Couple's lavish £725,000 death trap 'dream home' to be demolished

A couple’s dream home is set to be demolished after huge cracks appeared in the walls which threaten to bring it tumbling down.

The £725,000 property was built just five years ago but is already on the verge of crumbling because the land it is built on is shifting. 

Insurers have deemed the Cambridgeshire house a death trap and ordered for it to be rebuilt entirely.

Madeline and Alastair Price, aged 70 and 69, can’t even open the front door of the five-bed property because of the damage.

The detached home is being ‘lifted up’ by the clay soil it is built on because it is swelling with water, a problem known as ground heave.

Madeline, a retired banker turned gardener, said: ‘It’s a nightmare really.

‘The cracks are pretty much everywhere. None of the floors or work surfaces are level.


‘Doors won’t shut – I can’t even open the front door because it’s stuck.

‘The insurance company said they can’t save it. It’s not just a building, it’s our home.’

Situated in the rural village of Wicken, the plush home has underfloor heating, a wine chiller and a wood burner.

The couple claim that builders should have accounted for this when building the home, which came with a 10-year guarantee under the Local Authority Building Control.

Madeline said: ‘The soil is bone dry with evidence that tiny tree roots are still there.
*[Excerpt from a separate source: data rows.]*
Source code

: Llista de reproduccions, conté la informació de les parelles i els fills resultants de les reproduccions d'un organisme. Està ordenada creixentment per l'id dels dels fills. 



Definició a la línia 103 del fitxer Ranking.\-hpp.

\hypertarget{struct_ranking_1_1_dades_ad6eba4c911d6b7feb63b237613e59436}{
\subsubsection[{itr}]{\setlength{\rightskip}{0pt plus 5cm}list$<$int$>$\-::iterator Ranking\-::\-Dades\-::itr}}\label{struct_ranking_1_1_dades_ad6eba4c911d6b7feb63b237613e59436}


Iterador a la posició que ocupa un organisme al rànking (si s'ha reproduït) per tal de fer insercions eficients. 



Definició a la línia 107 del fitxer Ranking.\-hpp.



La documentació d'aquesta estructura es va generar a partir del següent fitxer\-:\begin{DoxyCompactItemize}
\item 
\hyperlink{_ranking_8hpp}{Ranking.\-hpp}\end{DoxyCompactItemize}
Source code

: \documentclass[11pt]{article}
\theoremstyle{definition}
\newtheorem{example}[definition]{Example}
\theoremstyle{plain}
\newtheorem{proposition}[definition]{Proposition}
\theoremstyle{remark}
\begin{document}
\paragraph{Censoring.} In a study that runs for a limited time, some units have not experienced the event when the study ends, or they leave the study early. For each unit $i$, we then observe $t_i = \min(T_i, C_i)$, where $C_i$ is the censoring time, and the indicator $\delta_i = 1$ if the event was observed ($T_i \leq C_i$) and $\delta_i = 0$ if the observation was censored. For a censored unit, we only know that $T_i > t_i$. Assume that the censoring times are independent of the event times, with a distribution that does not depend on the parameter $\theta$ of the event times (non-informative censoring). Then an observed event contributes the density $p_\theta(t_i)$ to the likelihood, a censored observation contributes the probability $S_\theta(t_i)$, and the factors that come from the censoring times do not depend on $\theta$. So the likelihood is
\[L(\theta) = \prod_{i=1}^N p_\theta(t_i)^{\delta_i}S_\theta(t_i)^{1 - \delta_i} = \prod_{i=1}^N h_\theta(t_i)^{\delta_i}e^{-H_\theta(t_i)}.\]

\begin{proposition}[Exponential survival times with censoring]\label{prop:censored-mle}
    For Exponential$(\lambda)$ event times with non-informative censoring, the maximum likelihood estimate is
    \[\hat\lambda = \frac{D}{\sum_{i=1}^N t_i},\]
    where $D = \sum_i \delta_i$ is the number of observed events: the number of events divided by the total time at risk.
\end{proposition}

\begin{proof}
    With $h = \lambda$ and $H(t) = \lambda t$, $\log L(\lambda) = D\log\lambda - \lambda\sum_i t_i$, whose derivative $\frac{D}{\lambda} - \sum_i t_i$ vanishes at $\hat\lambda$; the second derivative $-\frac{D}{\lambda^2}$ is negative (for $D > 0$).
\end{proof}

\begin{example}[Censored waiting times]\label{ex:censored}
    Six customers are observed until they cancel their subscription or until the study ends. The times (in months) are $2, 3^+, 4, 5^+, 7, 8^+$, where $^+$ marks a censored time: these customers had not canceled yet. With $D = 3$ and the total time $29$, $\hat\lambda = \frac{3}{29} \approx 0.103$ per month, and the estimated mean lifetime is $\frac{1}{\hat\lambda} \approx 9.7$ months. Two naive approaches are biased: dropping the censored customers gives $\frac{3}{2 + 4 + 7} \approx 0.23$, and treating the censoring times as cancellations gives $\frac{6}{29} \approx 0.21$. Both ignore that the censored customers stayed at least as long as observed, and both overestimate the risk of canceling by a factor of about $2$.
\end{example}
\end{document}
It’s lifting the house up.

‘They should have known what the land was like when building the house.

‘We first noticed little cracks after a couple of years but we put it down to normal new house stuff.
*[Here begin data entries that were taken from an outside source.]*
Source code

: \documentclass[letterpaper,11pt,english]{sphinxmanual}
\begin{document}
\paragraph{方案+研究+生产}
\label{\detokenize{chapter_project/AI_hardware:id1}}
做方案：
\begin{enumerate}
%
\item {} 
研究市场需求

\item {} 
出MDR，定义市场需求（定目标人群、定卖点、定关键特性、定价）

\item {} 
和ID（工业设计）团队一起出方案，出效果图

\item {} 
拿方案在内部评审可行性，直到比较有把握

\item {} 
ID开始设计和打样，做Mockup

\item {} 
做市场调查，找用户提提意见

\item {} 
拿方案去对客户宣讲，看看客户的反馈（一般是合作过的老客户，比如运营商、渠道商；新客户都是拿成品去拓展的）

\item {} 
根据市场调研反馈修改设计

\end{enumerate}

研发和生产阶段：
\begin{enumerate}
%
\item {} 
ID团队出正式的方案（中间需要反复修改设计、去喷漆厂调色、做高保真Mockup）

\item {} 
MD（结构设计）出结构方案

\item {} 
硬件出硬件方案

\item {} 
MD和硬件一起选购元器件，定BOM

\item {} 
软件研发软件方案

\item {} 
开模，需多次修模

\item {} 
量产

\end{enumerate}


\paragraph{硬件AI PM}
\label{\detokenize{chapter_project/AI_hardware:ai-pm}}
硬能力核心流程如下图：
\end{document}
‘It started in the hallway, on the staircase and in the back bedroom.

‘A structural engineer visited and said it was clay heave, which is where the soil has expanded beneath the house.’

Madeline and Alastair, also a retired banker, must move out of the house that they share with their golden retriever when the demolition notice is given.
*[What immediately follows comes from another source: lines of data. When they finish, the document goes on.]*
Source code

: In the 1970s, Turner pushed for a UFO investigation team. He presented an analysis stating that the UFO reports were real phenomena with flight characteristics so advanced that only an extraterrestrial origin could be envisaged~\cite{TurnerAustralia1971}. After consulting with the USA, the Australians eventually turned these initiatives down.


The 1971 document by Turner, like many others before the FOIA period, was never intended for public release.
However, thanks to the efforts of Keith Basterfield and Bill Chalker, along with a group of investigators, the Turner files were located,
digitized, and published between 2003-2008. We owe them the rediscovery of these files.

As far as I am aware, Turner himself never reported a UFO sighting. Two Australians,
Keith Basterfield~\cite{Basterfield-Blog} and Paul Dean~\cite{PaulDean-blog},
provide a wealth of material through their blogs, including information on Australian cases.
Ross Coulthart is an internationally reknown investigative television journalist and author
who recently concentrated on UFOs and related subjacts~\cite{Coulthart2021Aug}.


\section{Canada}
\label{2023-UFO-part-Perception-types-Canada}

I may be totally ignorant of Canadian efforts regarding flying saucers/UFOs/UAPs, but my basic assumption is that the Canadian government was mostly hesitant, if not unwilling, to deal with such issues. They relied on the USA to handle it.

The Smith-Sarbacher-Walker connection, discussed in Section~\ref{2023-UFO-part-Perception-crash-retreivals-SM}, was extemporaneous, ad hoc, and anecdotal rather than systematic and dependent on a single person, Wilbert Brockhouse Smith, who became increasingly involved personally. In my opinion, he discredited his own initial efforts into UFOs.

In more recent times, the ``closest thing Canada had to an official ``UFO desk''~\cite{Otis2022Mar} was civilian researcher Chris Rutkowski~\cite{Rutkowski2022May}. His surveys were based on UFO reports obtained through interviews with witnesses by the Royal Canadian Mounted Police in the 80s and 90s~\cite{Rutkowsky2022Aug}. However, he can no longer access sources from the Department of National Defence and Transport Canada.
They will be given compensation to rent a property for six months – but say they don’t know if they’ll return their home or sell it off once it’s rebuilt.

Madeline said: ‘They’re going to demolish everything and do the foundations again.

‘It could be at least two years out of the house.

‘We wanted to live in the countryside, we thought this would be our home for a few years and then we would move onto our final home.

‘We don’t know at the moment if we’ll come back. We might just put it straight on the market when it’s rebuilt.’